*Assigned task*
Given the records below, would you repeat exactly the lines that begin at the one containing "5th November 2017" and end at the one containing "[www.hhhof.de](www.hhhof.de)", inclusive?

Data under study START

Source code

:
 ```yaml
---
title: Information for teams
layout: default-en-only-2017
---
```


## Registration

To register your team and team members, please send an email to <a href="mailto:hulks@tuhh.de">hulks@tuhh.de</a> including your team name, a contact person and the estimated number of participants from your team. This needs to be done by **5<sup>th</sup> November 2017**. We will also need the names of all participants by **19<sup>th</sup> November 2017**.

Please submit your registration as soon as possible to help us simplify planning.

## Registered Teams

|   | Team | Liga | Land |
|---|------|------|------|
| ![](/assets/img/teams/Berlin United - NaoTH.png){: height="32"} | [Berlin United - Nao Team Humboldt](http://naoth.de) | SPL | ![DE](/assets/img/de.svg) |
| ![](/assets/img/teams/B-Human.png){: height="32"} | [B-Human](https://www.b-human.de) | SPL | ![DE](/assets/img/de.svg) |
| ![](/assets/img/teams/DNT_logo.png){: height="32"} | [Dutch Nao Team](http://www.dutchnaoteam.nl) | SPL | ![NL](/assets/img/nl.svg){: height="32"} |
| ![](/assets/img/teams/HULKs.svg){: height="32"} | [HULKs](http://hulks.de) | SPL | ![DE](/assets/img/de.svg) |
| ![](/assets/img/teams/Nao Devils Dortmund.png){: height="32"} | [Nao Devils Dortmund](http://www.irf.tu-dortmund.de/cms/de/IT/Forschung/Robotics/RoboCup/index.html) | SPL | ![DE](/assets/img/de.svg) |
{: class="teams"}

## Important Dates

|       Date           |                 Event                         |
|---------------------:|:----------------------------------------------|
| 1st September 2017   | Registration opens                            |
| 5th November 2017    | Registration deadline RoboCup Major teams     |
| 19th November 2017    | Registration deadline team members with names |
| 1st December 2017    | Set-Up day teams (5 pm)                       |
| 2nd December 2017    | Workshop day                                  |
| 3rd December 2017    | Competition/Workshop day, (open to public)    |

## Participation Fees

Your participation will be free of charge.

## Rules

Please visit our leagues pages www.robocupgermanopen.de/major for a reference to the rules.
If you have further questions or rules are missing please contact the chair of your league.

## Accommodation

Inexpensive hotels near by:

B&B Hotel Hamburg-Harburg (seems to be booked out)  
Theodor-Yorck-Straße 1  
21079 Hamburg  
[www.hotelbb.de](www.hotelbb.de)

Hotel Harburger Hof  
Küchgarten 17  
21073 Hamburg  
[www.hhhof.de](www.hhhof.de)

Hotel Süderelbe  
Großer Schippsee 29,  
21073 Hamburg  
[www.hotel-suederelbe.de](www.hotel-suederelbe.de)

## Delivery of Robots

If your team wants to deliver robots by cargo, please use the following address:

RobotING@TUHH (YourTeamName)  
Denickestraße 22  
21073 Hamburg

Data under study END

*Result for this task*
| 5th November 2017    | Registration deadline RoboCup Major teams     |
| 19th November 2017    | Registration deadline team members with names |
| 1st December 2017    | Set-Up day teams (5 pm)                       |
| 2nd December 2017    | Workshop day                                  |
| 3rd December 2017    | Competition/Workshop day, (open to public)    |

## Participation Fees

Your participation will be free of charge.

## Rules

Please visit our leagues pages www.robocupgermanopen.de/major for a reference to the rules.
If you have further questions or rules are missing please contact the chair of your league.

## Accommodation

Inexpensive hotels near by:

B&B Hotel Hamburg-Harburg (seems to be booked out)  
Theodor-Yorck-Straße 1  
21079 Hamburg  
[www.hotelbb.de](www.hotelbb.de)

Hotel Harburger Hof  
Küchgarten 17  
21073 Hamburg  
[www.hhhof.de](www.hhhof.de)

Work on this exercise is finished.